» **Task goal**
Set down a faithful copy of every record below, with no images.
BEGIN Listed records
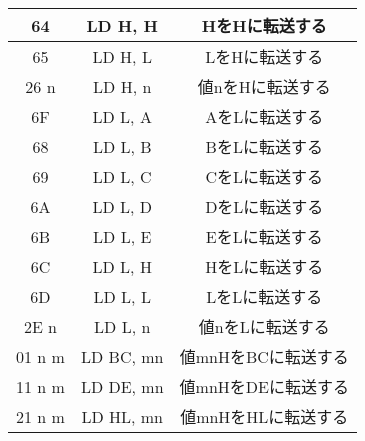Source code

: \begin{center}
\begin{tabular}{|c|c|c|}
64& LD H, H & HをHに転送する  \\ \hline
65& LD H, L & LをHに転送する  \\ \hline
26 n& LD H, n & 値nをHに転送する  \\ \hline
6F& LD L, A & AをLに転送する  \\ \hline
68& LD L, B & BをLに転送する  \\ \hline
69& LD L, C & CをLに転送する  \\ \hline
6A& LD L, D & DをLに転送する  \\ \hline
6B& LD L, E & EをLに転送する  \\ \hline
6C& LD L, H & HをLに転送する  \\ \hline
6D& LD L, L & LをLに転送する  \\ \hline
2E n& LD L, n & 値nをLに転送する  \\ \hline
01 n m& LD BC, mn & 値mnHをBCに転送する  \\ \hline
11 n m& LD DE, mn & 値mnHをDEに転送する  \\ \hline
21 n m& LD HL, mn & 値mnHをHLに転送する  \\ \hline

\hline

\end{tabular}
\end{center}




\newpage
END Listed records
» **Answer area**
Source code

: \begin{center}
\begin{tabular}{|c|c|c|}
64& LD H, H & HをHに転送する  \\ \hline
65& LD H, L & LをHに転送する  \\ \hline
26 n& LD H, n & 値nをHに転送する  \\ \hline
6F& LD L, A & AをLに転送する  \\ \hline
68& LD L, B & BをLに転送する  \\ \hline
69& LD L, C & CをLに転送する  \\ \hline
6A& LD L, D & DをLに転送する  \\ \hline
6B& LD L, E & EをLに転送する  \\ \hline
6C& LD L, H & HをLに転送する  \\ \hline
6D& LD L, L & LをLに転送する  \\ \hline
2E n& LD L, n & 値nをLに転送する  \\ \hline
01 n m& LD BC, mn & 値mnHをBCに転送する  \\ \hline
11 n m& LD DE, mn & 値mnHをDEに転送する  \\ \hline
21 n m& LD HL, mn & 値mnHをHLに転送する  \\ \hline

\hline

\end{tabular}
\end{center}




\newpage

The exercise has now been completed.